The function addItem() is not usually called in application code. To add a widget to a layout, use the addWidget() function; to add a child layout, use the addLayout() function provided by the relevant QLayout subclass.

So, replacing addItem() by addLayout() will solve your problem.

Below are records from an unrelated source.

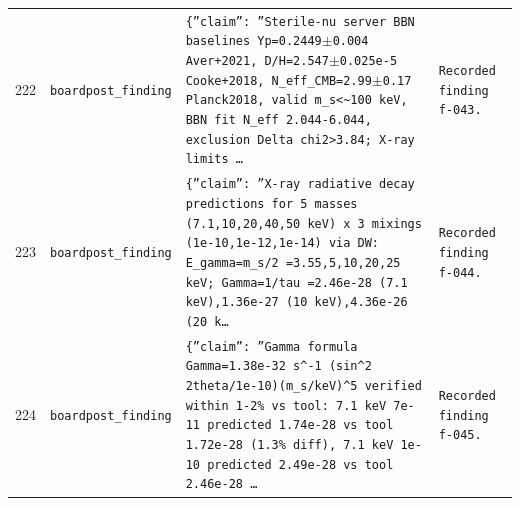 \documentclass[11pt,a4paper]{article}
\begin{document}
\begin{longtable}{@{}p{}p{}p{}p{}@{}}
222 & \texttt{board}\newline\texttt{post\_\allowbreak{}finding} & \texttt{\{''claim'':\allowbreak{} ''Sterile-nu server BBN baselines Yp=\allowbreak{}0.2449$\pm$0.004 Aver+2021,\allowbreak{} D/\allowbreak{}H=\allowbreak{}2.547$\pm$0.025e-5 Cooke+2018,\allowbreak{} N\_\allowbreak{}eff\_\allowbreak{}CMB=\allowbreak{}2.99$\pm$0.17 Planck2018,\allowbreak{} valid m\_\allowbreak{}s\textless{}\allowbreak{}\textasciitilde{}\allowbreak{}100 keV,\allowbreak{} BBN fit N\_\allowbreak{}eff 2.044-6.044,\allowbreak{} exclusion Delta chi2\textgreater{}\allowbreak{}3.84;\allowbreak{} X-ray limits \ldots{}\allowbreak{}} & \texttt{Recorded finding f-043.} \\
223 & \texttt{board}\newline\texttt{post\_\allowbreak{}finding} & \texttt{\{''claim'':\allowbreak{} ''X-ray radiative decay predictions for 5 masses (7.1,\allowbreak{}10,\allowbreak{}20,\allowbreak{}40,\allowbreak{}50 keV)\allowbreak{} x 3 mixings (1e-10,\allowbreak{}1e-12,\allowbreak{}1e-14)\allowbreak{} via DW:\allowbreak{} E\_\allowbreak{}gamma=\allowbreak{}m\_\allowbreak{}s/\allowbreak{}2 =\allowbreak{}3.55,\allowbreak{}5,\allowbreak{}10,\allowbreak{}20,\allowbreak{}25 keV;\allowbreak{} Gamma=\allowbreak{}1/\allowbreak{}tau =\allowbreak{}2.46e-28 (7.1 keV)\allowbreak{},\allowbreak{}1.36e-27 (10 keV)\allowbreak{},\allowbreak{}4.36e-26 (20 k\ldots{}\allowbreak{}} & \texttt{Recorded finding f-044.} \\
224 & \texttt{board}\newline\texttt{post\_\allowbreak{}finding} & \texttt{\{''claim'':\allowbreak{} ''Gamma formula Gamma=\allowbreak{}1.38e-32 s\textasciicircum{}\allowbreak{}-1 (sin\textasciicircum{}\allowbreak{}2 2theta/\allowbreak{}1e-10)\allowbreak{}(m\_\allowbreak{}s/\allowbreak{}keV)\allowbreak{}\textasciicircum{}\allowbreak{}5 verified within 1-2\% vs tool:\allowbreak{} 7.1 keV 7e-11 predicted 1.74e-28 vs tool 1.72e-28 (1.3\% diff)\allowbreak{},\allowbreak{} 7.1 keV 1e-10 predicted 2.49e-28 vs tool 2.46e-28 \ldots{}\allowbreak{}} & \texttt{Recorded finding f-045.} \\

\end{longtable}
\end{document}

To answer why addItem() has that effect, you can take a look in Qt's source code:

void QBoxLayout::addLayout(QLayout *layout, int stretch)
{
    insertLayout(-1, layout, stretch);
}

void QBoxLayout::insertLayout(int index, QLayout *layout, int stretch)
{
    Q_D(QBoxLayout);
    if (!d->checkLayout(layout))
        return;
    if (!adoptLayout(layout))
        return;
    if (index < 0)                                // append
        index = d->list.count();
    QBoxLayoutItem *it = new QBoxLayoutItem(layout, stretch);
    d->list.insert(index, it);
    invalidate();
}

void QBoxLayout::addItem(QLayoutItem *item)
{
    Q_D(QBoxLayout);
    QBoxLayoutItem *it = new QBoxLayoutItem(item);
    d->list.append(it);
    invalidate();
}

Comparing to addItem(), addLayout() calls adoptLayout(), which reparents the widgets in the layout to be added. This lets the parent layout control the size of the widgets and determine the events that should be directed to the widgets (mouse hover event, mouse press event, etc.)